### What needs to be done
Wherever a line in the records below contains "theoretic", copy that line.

Data entries:

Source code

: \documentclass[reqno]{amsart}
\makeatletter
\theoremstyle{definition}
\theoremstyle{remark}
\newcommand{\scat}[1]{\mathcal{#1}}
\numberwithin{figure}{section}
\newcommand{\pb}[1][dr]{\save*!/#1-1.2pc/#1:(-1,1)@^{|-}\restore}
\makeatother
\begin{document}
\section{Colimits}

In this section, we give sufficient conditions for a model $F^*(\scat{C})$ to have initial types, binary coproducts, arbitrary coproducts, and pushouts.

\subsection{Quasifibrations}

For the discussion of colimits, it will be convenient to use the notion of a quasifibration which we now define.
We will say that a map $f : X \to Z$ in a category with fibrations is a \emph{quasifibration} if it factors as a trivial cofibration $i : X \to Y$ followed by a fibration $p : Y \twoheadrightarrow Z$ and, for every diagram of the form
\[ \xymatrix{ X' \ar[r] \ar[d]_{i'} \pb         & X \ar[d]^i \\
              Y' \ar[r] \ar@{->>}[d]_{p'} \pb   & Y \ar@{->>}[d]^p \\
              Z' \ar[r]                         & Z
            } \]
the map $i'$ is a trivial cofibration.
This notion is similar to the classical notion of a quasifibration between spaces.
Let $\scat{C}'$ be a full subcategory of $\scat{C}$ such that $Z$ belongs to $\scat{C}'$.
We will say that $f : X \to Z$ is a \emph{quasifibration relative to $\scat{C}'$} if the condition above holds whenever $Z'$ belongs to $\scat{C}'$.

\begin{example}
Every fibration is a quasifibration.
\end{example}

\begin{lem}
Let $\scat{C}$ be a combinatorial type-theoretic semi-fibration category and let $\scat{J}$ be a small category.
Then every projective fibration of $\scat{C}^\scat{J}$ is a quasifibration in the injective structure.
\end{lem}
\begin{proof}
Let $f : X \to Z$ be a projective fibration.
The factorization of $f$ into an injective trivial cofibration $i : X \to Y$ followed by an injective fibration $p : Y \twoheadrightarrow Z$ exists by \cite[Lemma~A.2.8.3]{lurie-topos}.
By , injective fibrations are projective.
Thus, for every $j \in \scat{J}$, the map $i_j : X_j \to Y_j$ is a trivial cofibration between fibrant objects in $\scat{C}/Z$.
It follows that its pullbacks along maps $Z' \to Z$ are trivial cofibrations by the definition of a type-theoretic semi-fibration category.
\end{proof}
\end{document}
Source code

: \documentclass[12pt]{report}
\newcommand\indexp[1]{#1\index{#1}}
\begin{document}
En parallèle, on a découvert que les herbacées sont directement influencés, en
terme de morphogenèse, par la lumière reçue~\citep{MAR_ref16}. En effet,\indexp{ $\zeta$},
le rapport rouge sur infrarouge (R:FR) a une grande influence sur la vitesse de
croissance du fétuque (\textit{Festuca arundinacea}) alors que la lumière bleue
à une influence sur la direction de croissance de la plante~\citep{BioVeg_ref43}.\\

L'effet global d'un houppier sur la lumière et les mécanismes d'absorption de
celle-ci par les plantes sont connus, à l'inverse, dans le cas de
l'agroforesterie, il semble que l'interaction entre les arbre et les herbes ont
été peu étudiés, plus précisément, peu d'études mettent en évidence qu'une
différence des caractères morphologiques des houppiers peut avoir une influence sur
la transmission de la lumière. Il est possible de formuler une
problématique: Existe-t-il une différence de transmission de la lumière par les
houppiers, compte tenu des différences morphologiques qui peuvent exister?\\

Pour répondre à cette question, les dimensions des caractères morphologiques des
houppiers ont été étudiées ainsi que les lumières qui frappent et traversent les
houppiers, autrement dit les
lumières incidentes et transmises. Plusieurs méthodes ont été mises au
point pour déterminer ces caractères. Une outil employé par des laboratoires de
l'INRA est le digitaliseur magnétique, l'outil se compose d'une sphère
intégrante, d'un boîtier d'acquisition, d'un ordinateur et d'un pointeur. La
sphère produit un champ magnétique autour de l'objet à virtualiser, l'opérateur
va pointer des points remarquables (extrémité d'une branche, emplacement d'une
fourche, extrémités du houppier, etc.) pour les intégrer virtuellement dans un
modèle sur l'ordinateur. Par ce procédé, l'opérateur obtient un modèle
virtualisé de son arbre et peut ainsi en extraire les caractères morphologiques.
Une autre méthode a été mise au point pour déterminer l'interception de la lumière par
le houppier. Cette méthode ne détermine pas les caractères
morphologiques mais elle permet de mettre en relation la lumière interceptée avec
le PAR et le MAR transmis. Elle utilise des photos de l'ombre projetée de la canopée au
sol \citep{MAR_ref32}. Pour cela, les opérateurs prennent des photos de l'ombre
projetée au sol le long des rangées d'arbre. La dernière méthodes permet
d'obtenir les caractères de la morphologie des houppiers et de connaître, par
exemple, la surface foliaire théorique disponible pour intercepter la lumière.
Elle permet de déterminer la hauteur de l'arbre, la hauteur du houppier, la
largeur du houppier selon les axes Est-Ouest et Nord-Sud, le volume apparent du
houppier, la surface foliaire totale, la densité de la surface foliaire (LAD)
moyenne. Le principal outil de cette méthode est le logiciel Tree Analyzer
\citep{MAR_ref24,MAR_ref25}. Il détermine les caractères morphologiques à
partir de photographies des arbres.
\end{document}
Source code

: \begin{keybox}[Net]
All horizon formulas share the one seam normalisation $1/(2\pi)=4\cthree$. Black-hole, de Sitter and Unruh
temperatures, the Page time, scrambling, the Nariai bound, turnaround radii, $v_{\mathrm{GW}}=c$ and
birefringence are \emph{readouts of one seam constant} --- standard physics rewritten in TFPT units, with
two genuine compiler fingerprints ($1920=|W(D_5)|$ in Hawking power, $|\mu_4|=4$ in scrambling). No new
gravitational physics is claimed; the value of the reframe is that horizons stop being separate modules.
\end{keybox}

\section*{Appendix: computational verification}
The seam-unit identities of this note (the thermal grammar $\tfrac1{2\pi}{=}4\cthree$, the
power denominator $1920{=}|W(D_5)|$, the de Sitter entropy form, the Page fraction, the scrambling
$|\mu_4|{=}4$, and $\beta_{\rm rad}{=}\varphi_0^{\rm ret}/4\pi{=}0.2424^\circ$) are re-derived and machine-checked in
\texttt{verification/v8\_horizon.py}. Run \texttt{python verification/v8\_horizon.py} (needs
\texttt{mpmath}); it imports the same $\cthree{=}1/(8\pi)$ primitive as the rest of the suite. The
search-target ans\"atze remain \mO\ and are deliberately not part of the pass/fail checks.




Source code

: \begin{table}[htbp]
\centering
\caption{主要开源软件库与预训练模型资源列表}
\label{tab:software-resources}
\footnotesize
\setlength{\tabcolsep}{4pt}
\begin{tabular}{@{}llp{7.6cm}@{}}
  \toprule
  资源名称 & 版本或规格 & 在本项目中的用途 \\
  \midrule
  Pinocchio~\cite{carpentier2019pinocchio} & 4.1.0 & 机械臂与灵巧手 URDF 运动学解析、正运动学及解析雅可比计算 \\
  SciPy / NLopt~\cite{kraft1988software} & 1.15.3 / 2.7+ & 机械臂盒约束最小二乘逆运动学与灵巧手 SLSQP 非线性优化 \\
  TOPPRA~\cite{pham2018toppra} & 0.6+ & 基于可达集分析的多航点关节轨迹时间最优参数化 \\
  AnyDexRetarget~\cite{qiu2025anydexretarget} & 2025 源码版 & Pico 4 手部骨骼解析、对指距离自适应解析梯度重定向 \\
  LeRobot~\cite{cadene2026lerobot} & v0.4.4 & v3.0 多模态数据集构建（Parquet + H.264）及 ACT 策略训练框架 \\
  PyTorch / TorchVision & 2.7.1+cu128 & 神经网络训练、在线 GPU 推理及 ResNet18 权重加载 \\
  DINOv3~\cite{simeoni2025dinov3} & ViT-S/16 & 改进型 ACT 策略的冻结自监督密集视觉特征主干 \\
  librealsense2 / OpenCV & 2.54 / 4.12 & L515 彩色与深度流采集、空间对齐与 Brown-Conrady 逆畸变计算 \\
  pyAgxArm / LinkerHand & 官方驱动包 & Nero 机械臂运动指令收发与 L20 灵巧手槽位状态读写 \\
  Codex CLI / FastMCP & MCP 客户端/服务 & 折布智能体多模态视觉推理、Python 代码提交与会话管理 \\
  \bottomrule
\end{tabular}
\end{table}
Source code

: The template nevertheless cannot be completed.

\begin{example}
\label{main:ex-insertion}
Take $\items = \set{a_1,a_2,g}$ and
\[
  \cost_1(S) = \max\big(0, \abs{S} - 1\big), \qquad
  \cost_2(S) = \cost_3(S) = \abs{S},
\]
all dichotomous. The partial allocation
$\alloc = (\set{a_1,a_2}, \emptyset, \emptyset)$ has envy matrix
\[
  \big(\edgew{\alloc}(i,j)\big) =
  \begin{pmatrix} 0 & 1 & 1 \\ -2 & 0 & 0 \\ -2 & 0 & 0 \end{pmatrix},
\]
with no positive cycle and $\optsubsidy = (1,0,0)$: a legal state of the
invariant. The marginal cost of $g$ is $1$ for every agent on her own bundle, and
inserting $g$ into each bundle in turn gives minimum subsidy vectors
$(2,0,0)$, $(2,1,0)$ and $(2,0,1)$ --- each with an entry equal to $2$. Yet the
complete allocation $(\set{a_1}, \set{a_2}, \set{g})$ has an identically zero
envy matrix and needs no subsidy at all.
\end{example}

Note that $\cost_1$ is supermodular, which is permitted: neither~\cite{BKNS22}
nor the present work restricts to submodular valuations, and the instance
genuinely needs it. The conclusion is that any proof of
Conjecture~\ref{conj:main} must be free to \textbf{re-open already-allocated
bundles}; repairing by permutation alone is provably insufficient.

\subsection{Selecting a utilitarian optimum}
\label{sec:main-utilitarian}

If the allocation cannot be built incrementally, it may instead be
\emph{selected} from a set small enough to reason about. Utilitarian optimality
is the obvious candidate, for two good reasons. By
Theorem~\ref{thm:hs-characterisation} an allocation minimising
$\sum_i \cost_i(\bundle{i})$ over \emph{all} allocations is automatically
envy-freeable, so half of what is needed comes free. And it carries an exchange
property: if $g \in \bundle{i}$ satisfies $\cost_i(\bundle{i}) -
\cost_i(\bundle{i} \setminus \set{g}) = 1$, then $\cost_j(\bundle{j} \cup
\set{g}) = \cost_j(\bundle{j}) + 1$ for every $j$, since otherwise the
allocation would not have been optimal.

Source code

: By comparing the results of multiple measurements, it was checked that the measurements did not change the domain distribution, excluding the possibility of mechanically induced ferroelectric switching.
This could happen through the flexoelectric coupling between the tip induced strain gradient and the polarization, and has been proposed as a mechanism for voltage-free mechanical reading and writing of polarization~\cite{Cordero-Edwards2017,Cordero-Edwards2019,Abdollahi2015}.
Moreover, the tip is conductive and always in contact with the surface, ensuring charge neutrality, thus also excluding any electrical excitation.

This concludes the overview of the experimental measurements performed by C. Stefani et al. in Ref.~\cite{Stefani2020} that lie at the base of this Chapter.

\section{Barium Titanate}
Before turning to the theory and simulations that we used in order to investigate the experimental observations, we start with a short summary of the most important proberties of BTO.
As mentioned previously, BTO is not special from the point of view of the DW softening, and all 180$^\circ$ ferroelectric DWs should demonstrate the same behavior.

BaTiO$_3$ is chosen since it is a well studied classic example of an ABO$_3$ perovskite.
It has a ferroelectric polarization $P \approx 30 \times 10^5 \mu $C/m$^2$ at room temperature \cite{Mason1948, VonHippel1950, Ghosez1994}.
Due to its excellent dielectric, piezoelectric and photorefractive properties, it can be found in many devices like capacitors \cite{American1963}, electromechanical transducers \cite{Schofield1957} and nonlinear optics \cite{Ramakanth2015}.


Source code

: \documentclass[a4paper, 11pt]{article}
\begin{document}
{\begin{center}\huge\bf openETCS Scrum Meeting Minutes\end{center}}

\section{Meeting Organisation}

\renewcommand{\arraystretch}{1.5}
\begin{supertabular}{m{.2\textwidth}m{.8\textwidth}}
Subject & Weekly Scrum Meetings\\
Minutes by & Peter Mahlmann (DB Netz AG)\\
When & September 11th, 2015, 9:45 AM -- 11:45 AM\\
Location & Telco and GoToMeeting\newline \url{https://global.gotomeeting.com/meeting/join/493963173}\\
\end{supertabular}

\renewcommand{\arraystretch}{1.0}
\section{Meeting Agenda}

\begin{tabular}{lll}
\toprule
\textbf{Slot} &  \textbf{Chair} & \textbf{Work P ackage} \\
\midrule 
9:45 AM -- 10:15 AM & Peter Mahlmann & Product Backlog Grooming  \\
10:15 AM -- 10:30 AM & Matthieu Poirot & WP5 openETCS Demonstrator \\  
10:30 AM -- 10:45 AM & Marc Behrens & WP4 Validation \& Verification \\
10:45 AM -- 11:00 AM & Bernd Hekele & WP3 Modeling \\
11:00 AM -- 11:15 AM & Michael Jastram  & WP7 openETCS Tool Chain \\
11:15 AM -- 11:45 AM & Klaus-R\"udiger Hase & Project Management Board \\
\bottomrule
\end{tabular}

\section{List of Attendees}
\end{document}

### Response area
Let $\scat{C}$ be a combinatorial type-theoretic semi-fibration category and let $\scat{J}$ be a small category.
It follows that its pullbacks along maps $Z' \to Z$ are trivial cofibrations by the definition of a type-theoretic semi-fibration category.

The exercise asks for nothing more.